Signing an agreement with a business broker is one step in a longer journey you’ll take after a decision has been made to sell your beloved business.
Yes, it’s a part of an extended process, but it’s a crucial one, because signing the wrong agreement with the wrong broker can devalue your business and create one hell of a headache down the track.
In this article, we’ve broken the agreement process down, paying particular attention to exclusive agreements, otherwise known as the ‘Exclusive Right to Represent.’ These are the most common types of business broker agreement as they’re generally the least convoluted and have the best chance of creating a ‘win-win’ situation for both vendor (seller) and broker (representative).
What are they?
In a nutshell, signing an exclusive agreement means the broker (and their brokerage) effectively becomes your employee. They will work diligently and do all the leg work to target legitimate buyers, get written offers on the table, and ultimately sell and settle the whole transaction.
An exclusive agreement document will outline set fees as well as the commission structure of the transaction. By way of timeframes, the document will also outline the term of the contract, typically 30 days at a minimum, and anywhere up to 12 months at the other end of the scale.
Question, question, question
Every brokerage prepares their agreement document and terms with the full knowledge it can be challenged. As the vendor, you have the commodity to sell and you’re well and truly in the driver’s seat.
Use that position to your advantage and question the finer points of a broker’s exclusive agreement. A couple of points to remember…
- Question, challenge and above all, be aware of the exclusive term of your contract. There’s no valid reason for a broker (in this day and age) to require a 12-month exclusive contract. Signing this brand of contract is akin to wearing lead handcuffs. Chances are it’ll be slow, unproductive and once it’s in place, there’s nothing you can do but wait it out.

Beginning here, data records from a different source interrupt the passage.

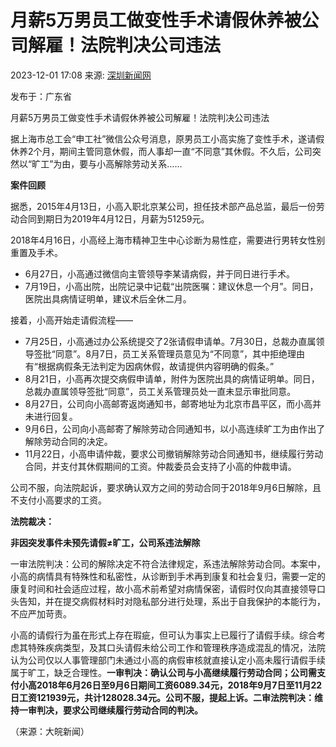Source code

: # 月薪5万男员工做变性手术请假休养被公司解雇！法院判决公司违法

2023-12-01 17:08 来源: [深圳新闻网](http://www.toutiao.com/item/7307543865622692361)

发布于：广东省

月薪5万男员工做变性手术请假休养被公司解雇！法院判决公司违法

据上海市总工会“申工社”微信公众号消息，原男员工小高实施了变性手术，遂请假休养2个月，期间主管同意休假，而人事却一直“不同意”其休假。不久后，公司突然以“旷工”为由，要与小高解除劳动关系……

**案件回顾**

据悉，2015年4月13日，小高入职北京某公司，担任技术部产品总监，最后一份劳动合同到期日为2019年4月12日，月薪为51259元。

2018年4月16日，小高经上海市精神卫生中心诊断为易性症，需要进行男转女性别重置及手术。

- 6月27日，小高通过微信向主管领导李某请病假，并于同日进行手术。
- 7月19日，小高出院，出院记录中记载“出院医嘱：建议休息一个月”。同日，医院出具病情证明单，建议术后全休二月。

接着，小高开始走请假流程——

- 7月25日，小高通过办公系统提交了2张请假申请单。7月30日，总裁办直属领导签批“同意”。8月7日，员工关系管理员意见为“不同意”，其中拒绝理由有“根据病假条无法判定为因病休假，故请提供内容明确的假条。”
- 8月21日，小高再次提交病假申请单，附件为医院出具的病情证明单。同日，总裁办直属领导签批“同意”，员工关系管理员处一直未显示审批同意。
- 8月27日，公司向小高邮寄返岗通知书，邮寄地址为北京市昌平区，而小高并未进行回复。
- 9月6日，公司向小高邮寄了解除劳动合同通知书，以小高连续旷工为由作出了解除劳动合同的决定。
- 11月22日，小高申请仲裁，要求公司撤销解除劳动合同通知书，继续履行劳动合同，并支付其休假期间的工资。仲裁委员会支持了小高的仲裁申请。

公司不服，向法院起诉，要求确认双方之间的劳动合同于2018年9月6日解除，且不支付小高要求的工资。

**法院裁决：**

**非因突发事件未预先请假≠旷工，公司系违法解除**

一审法院判决：公司的解除决定不符合法律规定，系违法解除劳动合同。本案中，小高的病情具有特殊性和私密性，从诊断到手术再到康复和社会复归，需要一定的康复时间和社会适应过程，故小高术前希望对病情保密，请假时仅向其直接领导口头告知，并在提交病假材料时对隐私部分进行处理，系出于自我保护的本能行为，不应严加苛责。

小高的请假行为虽在形式上存在瑕疵，但可认为事实上已履行了请假手续。综合考虑其特殊疾病类型，及其口头请假未给公司工作和管理秩序造成混乱的情况，法院认为公司仅以人事管理部门未通过小高的病假审核就直接认定小高未履行请假手续属于旷工，缺乏合理性。**一审判决：确认公司与小高继续履行劳动合同；公司需支付小高2018年6月26日至9月6日期间工资6089.34元，2018年9月7日至11月22日工资121939元，共计128028.34元。公司不服，提起上诉。二审法院判决：维持一审判决，要求公司继续履行劳动合同的判决。**

（来源：大皖新闻）
<!-- tcd_original_link https://www.sohu.com/a/740623415_121384220 -->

- Brokerages are third-party service suppliers, and any supplier worth their salt knows they need to continually deliver full service and ultimately, results, to keep their businesses ticking over. Take advantage of this position and test their ‘flex’.
- Commission can be negotiable. Some brokerages won’t negotiate their fees or commission, but in most cases, those fees are going to be more or less in-line with industry standards anyway. There’s no harm in having the discussion though, especially if you have a business you know they want or indeed need to sell.
Trust me, I’m a broker
It may come across a bit wishy-washy, but at the very heart of selling a business and entering into agreements is mutual trust. If you’re reading this, it’s likely the first time you’ve moved to sell a business, so finding a brokerage you know you can trust will be difficult.
That’s why understanding the agreement stage is so vital. Don’t afford a broker your un-tested, blanket trust, especially if you’ve never had dealings before. If they can’t trust you to keep them engaged whilst they are working diligently without a long-term exclusive contract, then you possibly cannot trust them to have your best interests at heart, and it may be best to give them a wide-berth.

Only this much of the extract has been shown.